Und wenn es nicht geschrieben ist?

Wir tasten uns heran! Man arbeitet zusammen.

Zeichnet ihr eure Proben auf?


Nicht genug ...

Also fangt ihr jedes Mal wieder fast bei Null an?


Es ist im Gedächtnis.

Alle diese Lieder, die ihr erlernt habt, erschlägt das nicht ein bisschen?


Jean-Luc: Im Gegenteil, dadurch wird die Erinnerung aufrechterhalten. Je mehr du davon lernst, umso mehr kannst du behalten.

JC: Selbst die, die man auf dem Computer gespeichert hat, lernt man auswendig. Als wir Marco Polo mit Bruno gemacht haben, waren wir dazu gezwungen. Das ist nicht unbedingt der Fall bei anderen Musikern, die mit Bruno arbeiten, sie haben ihre Partitur, und es ist schrecklich, wenn du feststellst, dass du dich plötzlich nicht mehr erinnerst. Sie spielen, aber sie sind im Tran. Es kann vorkommen, dass sie sich irren, aber sie spielen unermüdlich weiter. Wir, an der Grenze mit unserer Art zu arbeiten, würden versuchen zu wiederholen, sie selbst nicht.

Das bedeutet, dass sie nicht hören, was sie spielen?

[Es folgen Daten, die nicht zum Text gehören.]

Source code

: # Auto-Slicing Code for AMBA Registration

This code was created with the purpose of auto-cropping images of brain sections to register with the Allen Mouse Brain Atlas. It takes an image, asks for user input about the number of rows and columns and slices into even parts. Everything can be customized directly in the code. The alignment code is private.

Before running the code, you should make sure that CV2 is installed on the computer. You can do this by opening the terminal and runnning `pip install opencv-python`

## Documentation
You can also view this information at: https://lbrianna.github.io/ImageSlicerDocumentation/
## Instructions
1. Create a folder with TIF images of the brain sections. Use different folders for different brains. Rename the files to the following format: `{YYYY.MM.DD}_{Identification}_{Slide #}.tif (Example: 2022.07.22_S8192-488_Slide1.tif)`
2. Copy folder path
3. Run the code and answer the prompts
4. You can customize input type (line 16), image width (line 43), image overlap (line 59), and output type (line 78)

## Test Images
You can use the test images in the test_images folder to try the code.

Genau, so ist die Art, wie man sie ausbildet.

Das ist Mechanik!


Man bildet sie aus, zur Stelle zu sein und zu spielen. Oft kommen die Probleme daher, dass es keinen Chef gibt, der ihnen ein Startzeichen gibt. Dann wissen sie es nicht, sie zählen nicht. Als wir Himalaja gemacht haben, zählten wir 27 Takte vor dem Wiederbeginn von Le Lac. Wenn du das zu einem Musiker sagst, lacht er! 27 Takte, das ist verrückt. Er sagt, wartet, wir geben euch ein Zeichen! Der Musiker ist da, er wartet, Schlag, und er spielt seine Partie.

Aber sie hören nicht?


J.C.: Es ist so. Aber, das Problem ist nicht, dass sie keine guten Musiker sind, sondern dass man sie ausgebildet hat, so zu spielen. Man verlangt von ihnen, eine Partitur zu interpretieren, man verlangt nicht, zu hören, was vom Notenständer nebenan kommt. Nun, bei uns ist es genau umgekehrt. Deshalb gibt es viele Musiker, die innerhalb eines Orchesters nicht auf ihre Kosten kommen. Es gibt viele Leute in den Orchestern, die unglücklich sind.

Die Emotion
Das führt uns zur nächsten Frage, eine, die ständig von den Zuhörern kommt aber auch in den Interviews: die Emotionen, die man beim hören eurer Lieder empfindet. Es passiert etwas Besonderes. Könnt ihr das nachfühlen? Wie erklärt ihr es?

Wir sprachen darüber mit Vincent Zanetti. Es gab oft Leute, die am Ende der Veranstaltung zu uns gekommen sind, Menschen, die derartig gerührt waren, dass sie nicht sprechen konnten. Wir haben keine Erklärung, aber ich habe eine Idee dazu, die vielleicht nichts wert ist. Ich glaube, es ist nicht die Ästhetik, die Harmonien oder der Aufbau, was sie bewegt. Was sie umwirft, glaube ich, - und deshalb ist die Verbindung gut im Verhältnis zur Funktion - ist dieser aus verschiedenen Individuen zusammengesetzter Körper, von denen jedes seine Persönlichkeit hat und denen es gelingt eine Einheit zu bilden. Ich würde es so ausdrücken: unsere moderne Gesellschaft ist in ihrer Produktion, ihrer Organisation, total pyramidenförmig, individuell und in Abgrenzung der Zuständigkeiten konzipiert. Für alles, und man sieht es, wenn eine Katastrophe passiert, versucht man sofort eine Kette der Verantwortlichkeiten zu schaffen, weil es so organisiert ist. Man sagt: "Soundso macht das, er macht nur das; er hat gut gemacht, was er tun sollte".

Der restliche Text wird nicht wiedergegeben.